Reviewer: Philippe from Brussels - Belgium

Hi Tom,

We have a data warehouse in an Oracle 10.2 database... and we need to update SCD Type 2 dimension tables.

The algorithm to update the table is :

FOR ALL ROWs in the SOURCE query LOOP
IF ( a corresponding row exists in the DIM TABLE
THEN
IF data are different THEN
1. UPDATE the "CURRENT" row of the DIM TABLE
SET VALID_TO = NOW
CURRENT = 'N'
2. INSERT new version into DIM TABLE
END IF
ELSE
INSERT new row into DIM TABLE
END IF

I don't think the algorithm you suggest in your first follow up is appropriate to our situation.

Of course, implementing this row by row in PL/SQL is not the fastest approach.

I see two approaches :
- express this in a single MERGE sql statement (but I don't see how)
- use PL/SQL FETCH BULK COLLECT...

Which is the best approach ?
Is there another way to do this ?

NB : - at the first run, all rows will be NEW => inserted.
- for the next runs, only a few lines will have to be inserted and updated (less than 5% of the DIM table)

Thanks in advance for your advice !

Philippe

Tom Kyte

Followup  

September 14, 2006 - 9:10 am UTC

or a single update statement to retire existing rows and a single insert to insert new rows.

Best approach to update a SCD Type 2 table ?

September 14, 2006 - 9:32 am UTC

Reviewer: A reader

If the "source query" is a complex view on a remote database... which of the approaches would be the best one.

In your suggested one, this view would have to be queried twice ...


Tom Kyte

Followup  

September 14, 2006 - 9:55 am UTC

insert into gtt
select complex query;


do update from gtt;
do insert from gtt;


is one approach.

how to do this using merge

December 24, 2007 - 3:41 am UTC

Reviewer: Reene

drop table t1;
drop table t2;
create table t1 as select object_id,object_name,trunc(sysdate)-1 created,trunc(sysdate)-1 updated from all_objects where rownum < 5;
create table t2 as select * from t1 ;
exec dbms_stats.gather_table_stats(user,'T1');
exec dbms_stats.gather_table_stats(user,'T2');


insert into t2 values (-1,'TEST',trunc(sysdate),trunc(sysdate)) ;


Now I want to merge t2 into t1 using a merge statement.

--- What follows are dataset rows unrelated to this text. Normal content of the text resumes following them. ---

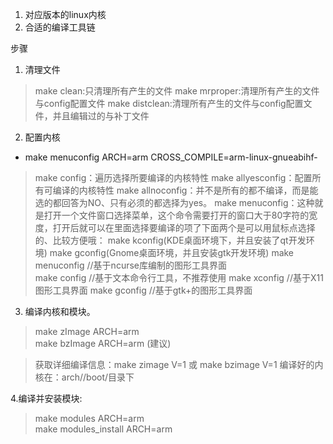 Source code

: 

1. 对应版本的linux内核
2. 合适的编译工具链


步骤
1. 清理文件
> make clean:只清理所有产生的文件
> make mrproper:清理所有产生的文件与config配置文件
> make distclean:清理所有产生的文件与config配置文件，并且编辑过的与补丁文件

2. 配置内核
* make menuconfig ARCH=arm  CROSS_COMPILE=arm-linux-gnueabihf-
> make config：遍历选择所要编译的内核特性
> make allyesconfig：配置所有可编译的内核特性
> make allnoconfig：并不是所有的都不编译，而是能选的都回答为NO、只有必须的都选择为yes。
> make menuconfig：这种就是打开一个文件窗口选择菜单，这个命令需要打开的窗口大于80字符的宽度，打开后就可以在里面选择要编译的项了下面两个是可以用鼠标点选择的、比较方便哦：
> make kconfig(KDE桌面环境下，并且安装了qt开发环境)
> make gconfig(Gnome桌面环境，并且安装gtk开发环境)
> make menuconfig  //基于ncurse库编制的图形工具界面  
> make config  //基于文本命令行工具，不推荐使用
> make xconfig  //基于X11图形工具界面
> make gconfig  //基于gtk+的图形工具界面

3. 编译内核和模块。
> make zImage ARCH=arm  
> make bzImage ARCH=arm (建议) 

> 获取详细编译信息：make zimage V=1 或 make bzimage V=1 编译好的内核在：arch/<cpu>/boot/目录下

4.编译并安装模块:
> make modules ARCH=arm  
> make modules_install ARCH=arm  
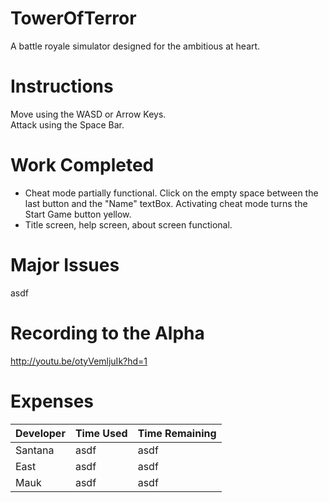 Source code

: # TowerOfTerror
A battle royale simulator designed for the ambitious at heart.

# Instructions
Move using the WASD or Arrow Keys.  
Attack using the Space Bar.

# Work Completed
* Cheat mode partially functional. Click on the empty space between the last button and the "Name" textBox. Activating cheat mode turns the Start Game button yellow.
* Title screen, help screen, about screen functional.

# Major Issues
asdf

# Recording to the Alpha
http://youtu.be/otyVemljuIk?hd=1

# Expenses

| Developer | Time Used | Time Remaining |
|-----------|-----------|----------------|
| Santana | asdf | asdf |
| East | asdf | asdf |
| Mauk | asdf | asdf |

But I have a slightly different requirement -

1. if an object_id exists in t2 (e.g all rows except the one with object_i = -1) then i should update

the existing rows as updated = trunc(sysdate)

and then insert the same row(i.e the row which I am going to update) as updateed = to_date('01-01-2199','mm-dd-yyyy') ;

so the expected ouput data in t1 is

OBJECT_ID OBJECT_NAME CREATED UPDATED
---------- ------------------------------ --------------- ---------------
17 FILE$ 23-DEC-07 01-JAN-2199
51 BOOTSTRAP$ 23-DEC-07 01-JAN-2199
25 I_COBJ# 23-DEC-07 01-JAN-2199
44 I_CON2 23-DEC-07 01-JAN-2199
17 FILE$ 23-DEC-07 24-DEC-2007
51 BOOTSTRAP$ 23-DEC-07 24-DEC-2007
25 I_COBJ# 23-DEC-07 23-DEC-2007
44 I_CON2 23-DEC-07 24-DEC-2007
-1 TEST 24-DEC-07 24-DEC-2007

I know this merge statement will update or insert but I need

update and innsert (if matched)
or
insert (if not matched)
merge into t1
using (select * from t2) t
on (t1.object_id = t.object_id)
when matched then
update set t1.object_name=t.object_name
when not matched then
insert values (t.object_id,t.object_name)
/

appreciate your help.
Tom Kyte

Followup  

December 24, 2007 - 9:17 am UTC

you would not be using merge to update using a record and insert that record.

that is not what merge does.

is there another way to do this

December 24, 2007 - 9:23 am UTC

Reviewer: Reene

Hi Tom

yes merge don;t work like this,but is it another better way to do that using a single SQL not pl/sql.


Thanks
Tom Kyte

Followup  

December 24, 2007 - 9:28 am UTC

merge is the only thing that can insert OR update.

but it won't do both with the same source row.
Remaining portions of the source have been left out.